Oil pulling cannot effectively reduce bacteria
colonization on enamel and reduce cavities. A study was conducted to measure the
count of adherent bacteria on teeth before and after use of oil pulling on
adults (Hannig, Kirsch, Al-Ahmad, Kensche, Hannig and Kümmerer, 2012, p. 649-658). A test group and two control groups were
present. 0.2% Chlorhexidine mouthrinse was used as a positive control group;
the negative control group did not use any mouthrinse (Hannig et al,
2012). Safflower oil, olive oil and
linseed oil were used to rinse for 10 minutes after pellicle was formed on
teeth surfaces (Hannig et al, 2012). Then, the subjects were carried for 8 hours and adherent bacteria were
measured (Hannig et al, 2012). The
results of the study show that oil pulling has no significant antibacterial
effects on teeth compared to the negative control group (Hannig et al,
2012). However, more than 85% bacteria
were reduced with the use of chlorohexidine mouthrinse (Hannig et al,
2012). Therefore, oil pulling with safflower
oil, olive oil and linseed oil are not recommended for the purpose of
decreasing bacteria counts on tooth surfaces.

Another randomized
double blinded controlled study from PubMed compared the effect of different mouthrinses
and oil pulling on bacteria count for children 6-12 years old (Jauhari,
Srivastava, Rana & Chandna, 2015). 4 groups of mouthrinses (fluoride
mouthrinse with 200 ppm sodium fluoride, herbal mouthrinse containing Salvadora
Persica, sesame oil and distilled water) were used in this test (Jauhari et al,
2015). Bacteria count was measured prior to the use of mouthrinses twice a day
for 2 weeks (Jauhari et al, 2015). The effectiveness of fluoride and herbal
mouthrinses was found to be significant while sesame oil pulling was not in reducing
the bacterial colonization of an individual (Jauhari et al, 2015). Results of
the test are shown

Based on the results of
the study, oil pulling with sesame oil should not be used for children to replace
daily dental care with toothbrushes and floss.

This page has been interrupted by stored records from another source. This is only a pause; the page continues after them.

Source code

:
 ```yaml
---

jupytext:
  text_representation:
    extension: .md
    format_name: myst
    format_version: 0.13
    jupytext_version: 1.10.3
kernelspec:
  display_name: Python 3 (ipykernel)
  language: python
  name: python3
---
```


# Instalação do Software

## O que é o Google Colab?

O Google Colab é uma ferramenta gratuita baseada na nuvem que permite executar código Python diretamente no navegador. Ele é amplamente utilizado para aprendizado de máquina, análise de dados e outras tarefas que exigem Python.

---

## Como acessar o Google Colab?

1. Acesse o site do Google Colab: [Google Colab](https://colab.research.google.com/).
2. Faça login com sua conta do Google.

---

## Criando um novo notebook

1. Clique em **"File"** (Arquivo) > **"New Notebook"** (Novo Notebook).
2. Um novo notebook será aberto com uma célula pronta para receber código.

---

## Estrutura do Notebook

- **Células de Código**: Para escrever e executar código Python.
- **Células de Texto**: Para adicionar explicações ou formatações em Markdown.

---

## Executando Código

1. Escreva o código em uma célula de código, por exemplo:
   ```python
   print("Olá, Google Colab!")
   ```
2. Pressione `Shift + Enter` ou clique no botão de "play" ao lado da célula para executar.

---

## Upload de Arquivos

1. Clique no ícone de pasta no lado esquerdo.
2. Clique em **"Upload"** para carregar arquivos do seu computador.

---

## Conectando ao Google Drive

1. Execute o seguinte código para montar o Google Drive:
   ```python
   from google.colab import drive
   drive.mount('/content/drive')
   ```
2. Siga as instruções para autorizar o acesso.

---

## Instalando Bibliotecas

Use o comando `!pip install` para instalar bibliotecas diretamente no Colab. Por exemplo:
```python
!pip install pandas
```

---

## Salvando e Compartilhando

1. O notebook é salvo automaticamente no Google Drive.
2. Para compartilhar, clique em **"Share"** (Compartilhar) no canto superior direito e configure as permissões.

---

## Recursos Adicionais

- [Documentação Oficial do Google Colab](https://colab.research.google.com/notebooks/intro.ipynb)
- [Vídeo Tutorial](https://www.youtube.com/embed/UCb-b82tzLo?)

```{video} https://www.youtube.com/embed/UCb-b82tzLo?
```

In 2015, another study done by Thomas, Thakur and
Mhambrey compared the antimicrobial efficacy of several different mouthrinses.
The results of the in vitro study indicate that even when fluoride is added to
oil, oil pulling is still not as effective as 0.2% chlorohexidine or other mouthrinses
in reducing cariogenic bacteria.

Therefore, oil pulling is not recommended as an effective
antibacterial agent to reduce oral biofilm formation due to lack of solid scientific evidence.
Regular tooth brushing and flossing for twice a day are recommended to continue.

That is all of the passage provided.